# [Work item]
Leave the images out, and copy each of the records below exactly.

# [Records supplied]
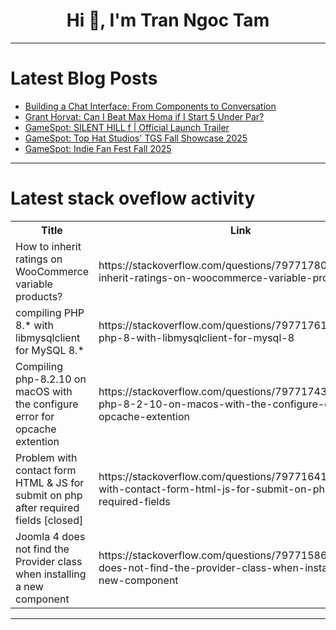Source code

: <h1 align="center">Hi 👋, I'm Tran Ngoc Tam</h1>

---

# Latest Blog Posts 
<!-- BLOG-POST-LIST:START -->
- [Building a Chat Interface: From Components to Conversation](https://dev.to/gazolla/building-a-chat-interface-from-components-to-conversation-53jc)
- [Grant Horvat: Can I Beat Max Homa if I Start 5 Under Par?](https://dev.to/youtube_golf/grant-horvat-can-i-beat-max-homa-if-i-start-5-under-par-i91)
- [GameSpot: SILENT HILL f | Official Launch Trailer](https://dev.to/gg_news/gamespot-silent-hill-f-official-launch-trailer-2cj0)
- [GameSpot: Top Hat Studios&#39; TGS Fall Showcase 2025](https://dev.to/gg_news/gamespot-top-hat-studios-tgs-fall-showcase-2025-20hc)
- [GameSpot: Indie Fan Fest Fall 2025](https://dev.to/gg_news/gamespot-indie-fan-fest-fall-2025-4bo)
<!-- BLOG-POST-LIST:END -->

---

# Latest stack oveflow activity
<table>
  <tr><th>Title</th><th>Link</th></tr>
  <!-- STACKOVERFLOW:START --><tr><td>How to inherit ratings on WooCommerce variable products?</td><td>https://stackoverflow.com/questions/79771780/how-to-inherit-ratings-on-woocommerce-variable-products</td></tr><tr><td>compiling PHP 8.* with libmysqlclient for MySQL 8.*</td><td>https://stackoverflow.com/questions/79771761/compiling-php-8-with-libmysqlclient-for-mysql-8</td></tr><tr><td>Compiling php-8.2.10 on macOS with the configure error for opcache extention</td><td>https://stackoverflow.com/questions/79771743/compiling-php-8-2-10-on-macos-with-the-configure-error-for-opcache-extention</td></tr><tr><td>Problem with contact form HTML &amp; JS for submit on php after required fields [closed]</td><td>https://stackoverflow.com/questions/79771641/problem-with-contact-form-html-js-for-submit-on-php-after-required-fields</td></tr><tr><td>Joomla 4 does not find the Provider class when installing a new component</td><td>https://stackoverflow.com/questions/79771586/joomla-4-does-not-find-the-provider-class-when-installing-a-new-component</td></tr><!-- STACKOVERFLOW:END -->
</table>

---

# [Completed task]
Source code

: <h1 align="center">Hi 👋, I'm Tran Ngoc Tam</h1>

---

# Latest Blog Posts 
<!-- BLOG-POST-LIST:START -->
- [Building a Chat Interface: From Components to Conversation](https://dev.to/gazolla/building-a-chat-interface-from-components-to-conversation-53jc)
- [Grant Horvat: Can I Beat Max Homa if I Start 5 Under Par?](https://dev.to/youtube_golf/grant-horvat-can-i-beat-max-homa-if-i-start-5-under-par-i91)
- [GameSpot: SILENT HILL f | Official Launch Trailer](https://dev.to/gg_news/gamespot-silent-hill-f-official-launch-trailer-2cj0)
- [GameSpot: Top Hat Studios&#39; TGS Fall Showcase 2025](https://dev.to/gg_news/gamespot-top-hat-studios-tgs-fall-showcase-2025-20hc)
- [GameSpot: Indie Fan Fest Fall 2025](https://dev.to/gg_news/gamespot-indie-fan-fest-fall-2025-4bo)
<!-- BLOG-POST-LIST:END -->

---

# Latest stack oveflow activity
<table>
  <tr><th>Title</th><th>Link</th></tr>
  <!-- STACKOVERFLOW:START --><tr><td>How to inherit ratings on WooCommerce variable products?</td><td>https://stackoverflow.com/questions/79771780/how-to-inherit-ratings-on-woocommerce-variable-products</td></tr><tr><td>compiling PHP 8.* with libmysqlclient for MySQL 8.*</td><td>https://stackoverflow.com/questions/79771761/compiling-php-8-with-libmysqlclient-for-mysql-8</td></tr><tr><td>Compiling php-8.2.10 on macOS with the configure error for opcache extention</td><td>https://stackoverflow.com/questions/79771743/compiling-php-8-2-10-on-macos-with-the-configure-error-for-opcache-extention</td></tr><tr><td>Problem with contact form HTML &amp; JS for submit on php after required fields [closed]</td><td>https://stackoverflow.com/questions/79771641/problem-with-contact-form-html-js-for-submit-on-php-after-required-fields</td></tr><tr><td>Joomla 4 does not find the Provider class when installing a new component</td><td>https://stackoverflow.com/questions/79771586/joomla-4-does-not-find-the-provider-class-when-installing-a-new-component</td></tr><!-- STACKOVERFLOW:END -->
</table>

---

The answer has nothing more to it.